Distributed job execution in IVIS Framework
Název práce v češtině: | Distribuované vykonávání jobu v IVIS Framework |
---|---|
Název v anglickém jazyce: | Distributed job execution in IVIS Framework |
Klíčová slova: | distribuovaný výpočet|cloud|zpracování dat|javascript |
Klíčová slova anglicky: | distributed computing|cloud|data processing|javascript |
Akademický rok vypsání: | 2022/2023 |
Typ práce: | bakalářská práce |
Jazyk práce: | angličtina |
Ústav: | Katedra distribuovaných a spolehlivých systémů (32-KDSS) |
Vedoucí / školitel: | prof. RNDr. Tomáš Bureš, Ph.D. |
Řešitel: | skrytý - zadáno a potvrzeno stud. odd. |
Datum přihlášení: | 29.09.2022 |
Datum zadání: | 02.10.2022 |
Datum potvrzení stud. oddělením: | 23.11.2022 |
Datum a čas obhajoby: | 07.09.2023 09:00 |
Datum odevzdání elektronické podoby: | 14.07.2023 |
Datum odevzdání tištěné podoby: | 14.07.2023 |
Datum proběhlé obhajoby: | 07.09.2023 |
Oponenti: | Mgr. Vojtěch Horký, Ph.D. |
Zásady pro vypracování |
IVIS is a web-based framework for creating data analytics and visualization web applications. The framework allows complex data processing through the mechanism of tasks and jobs. A task is a collection of Python scripts and metadata that specifies the parameters of the scripts. A job is an instantiation of the task with a concrete set of parameters and input datasets and with the specification of triggers that govern when the job is executed.

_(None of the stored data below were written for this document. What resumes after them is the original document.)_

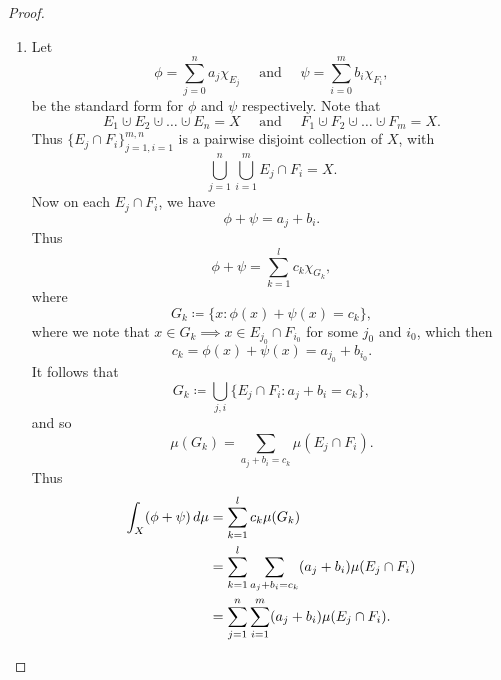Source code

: \documentclass[notoc,notitlepage]{tufte-book}
\begin{document}
\begin{proof}
\begin{enumerate}
    \item Let
      \begin{equation*}
        \phi = \sum_{j=0}^{n} a_j \chi_{E_j}\quad\text{ and }\quad
        \psi = \sum_{i=0}^{m} b_i \chi_{F_i},
      \end{equation*}
      be the standard form for $\phi$ and $\psi$ respectively.
      Note that
      \begin{equation*}
        E_1 \cupdot E_2 \cupdot \hdots \cupdot E_n = X \quad\text{ and }\quad
        F_1 \cupdot F_2 \cupdot \hdots \cupdot F_m = X.
      \end{equation*}
      Thus $\{ E_j \cap F_i \}_{j=1, i=1}^{m, n}$ is a pairwise disjoint
      collection of $X$, with
      \begin{equation*}
        \bigcup_{j=1}^{n} \bigcup_{i=1}^{m} E_j \cap F_i = X.
      \end{equation*}
      Now on each $E_j \cap F_i$, we have
      \begin{equation*}
        \phi + \psi = a_j + b_i.
      \end{equation*}
      Thus
      \begin{equation*}
        \phi + \psi = \sum_{k=1}^{l} c_k \chi_{G_k},
      \end{equation*}
      where
      \begin{equation*}
        G_k \coloneqq \{ x : \phi(x) + \psi(x) = c_k \},
      \end{equation*}
      where we note that $x \in G_k \implies x \in E_{j_0} \cap F_{i_0}$
      for some $j_0$ and $i_0$, which then
      \begin{equation*}
        c_k = \phi(x) + \psi(x) = a_{j_0} + b_{i_0}.
      \end{equation*}
      It follows that
      \begin{equation*}
        G_k \coloneqq \bigcup_{j, i} \{ E_j \cap F_i : a_j + b_i = c_k \},
      \end{equation*}
      and so
      \begin{equation*}
        \mu(G_k) = \sum_{a_j + b_i = c_k} \mu(E_j \cap F_i).
      \end{equation*}
      Thus
      \begin{align*}
        \int_{X} (\phi + \psi) \dif{\mu}
        &= \sum_{k=1}^{l} c_k \mu(G_k) \\
        &= \sum_{k=1}^{l} \sum_{a_j + b_i = c_k} (a_j + b_i) \mu(E_j \cap F_i) \\
        &= \sum_{j=1}^{n} \sum_{i=1}^{m} (a_j + b_i) \mu(E_j \cap F_i).

\end{align*}
\end{enumerate}
\end{proof}
\end{document}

In its current form, the execution of a job may utilize only the host machine of the IVIS server. This fact manifests in almost every part of a job lifecycle implementation: from creation to scheduling and execution. This thesis aims to extend the task and job subsystems to allow for external computation resources (individual machines and machine pools) for job execution. The solution will require extending the IVIS-core server with 1. a way to add external executor nodes 2. a way to configure an executor node on a per-job basis 3. a way to securely communicate with the executor nodes over the internet 4. new logic for scheduling remotely-executing jobs While executing, a job utilizes the IVIS Python package to coordinate with the IVIS-core server. This includes the reception of input data, connection to a storage and indexing solution (currently Elasticsearch), and sending requests to the IVIS server to allow side effects such as creating derived datasets and storage of the state of the job. Because the data storage is centralized on the IVIS server host, remotely executing jobs will require a secure way to communicate with the IVIS server and the storage and indexing server (Elasticsearch). The solution should enable the user of the IVIS framework to run jobs on a particular machine (local or remote) as well as on a configured pool of automatically managed machines. The implementation aims to support local execution (the status quo), execution on a publicly-available machine, and execution using a pool backed by a local computing cluster or a commercial cloud service provider. The solution will be validated using an artificial set of tasks, jobs, and datasets. |
Seznam odborné literatury |
[1] https://github.com/smartarch/ivis-core |